ACTIVITY: Return the run of lines below that opens with the line containing "Vous revoyez un" and closes with the line containing "Hé quoi ? loin", keeping each one exact.

SOURCE MATERIAL:
***

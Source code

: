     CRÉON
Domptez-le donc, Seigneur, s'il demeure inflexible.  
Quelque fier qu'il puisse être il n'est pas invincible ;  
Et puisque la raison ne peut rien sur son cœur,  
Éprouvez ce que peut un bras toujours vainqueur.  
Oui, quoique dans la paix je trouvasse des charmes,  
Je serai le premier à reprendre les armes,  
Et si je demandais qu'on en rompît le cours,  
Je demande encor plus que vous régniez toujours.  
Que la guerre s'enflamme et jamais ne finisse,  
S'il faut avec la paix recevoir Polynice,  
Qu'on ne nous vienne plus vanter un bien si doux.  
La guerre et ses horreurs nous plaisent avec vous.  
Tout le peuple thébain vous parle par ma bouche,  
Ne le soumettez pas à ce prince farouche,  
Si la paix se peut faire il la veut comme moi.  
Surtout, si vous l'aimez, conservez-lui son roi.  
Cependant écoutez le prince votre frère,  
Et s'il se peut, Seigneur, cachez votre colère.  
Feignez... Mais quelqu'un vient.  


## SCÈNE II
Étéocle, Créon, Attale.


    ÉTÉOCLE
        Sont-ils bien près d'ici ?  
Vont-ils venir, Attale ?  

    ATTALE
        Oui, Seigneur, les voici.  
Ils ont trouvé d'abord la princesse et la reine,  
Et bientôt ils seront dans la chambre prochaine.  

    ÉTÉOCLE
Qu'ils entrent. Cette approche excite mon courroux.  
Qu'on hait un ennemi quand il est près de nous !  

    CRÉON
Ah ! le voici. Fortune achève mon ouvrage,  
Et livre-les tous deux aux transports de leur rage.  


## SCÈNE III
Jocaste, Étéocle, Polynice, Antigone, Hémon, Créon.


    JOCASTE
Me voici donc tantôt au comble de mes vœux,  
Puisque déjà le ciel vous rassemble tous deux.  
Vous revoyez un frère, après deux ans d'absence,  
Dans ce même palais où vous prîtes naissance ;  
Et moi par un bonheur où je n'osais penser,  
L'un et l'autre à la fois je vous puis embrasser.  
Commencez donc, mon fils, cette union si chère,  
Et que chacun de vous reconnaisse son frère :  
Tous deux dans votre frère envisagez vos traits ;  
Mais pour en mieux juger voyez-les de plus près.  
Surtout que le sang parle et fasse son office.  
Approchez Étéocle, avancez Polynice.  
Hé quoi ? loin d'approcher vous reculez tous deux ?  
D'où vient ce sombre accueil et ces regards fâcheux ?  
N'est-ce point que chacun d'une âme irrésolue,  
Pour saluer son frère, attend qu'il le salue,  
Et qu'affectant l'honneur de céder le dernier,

***

RESULT BELOW:
Vous revoyez un frère, après deux ans d'absence,  
Dans ce même palais où vous prîtes naissance ;  
Et moi par un bonheur où je n'osais penser,  
L'un et l'autre à la fois je vous puis embrasser.  
Commencez donc, mon fils, cette union si chère,  
Et que chacun de vous reconnaisse son frère :  
Tous deux dans votre frère envisagez vos traits ;  
Mais pour en mieux juger voyez-les de plus près.  
Surtout que le sang parle et fasse son office.  
Approchez Étéocle, avancez Polynice.  
Hé quoi ? loin d'approcher vous reculez tous deux ?  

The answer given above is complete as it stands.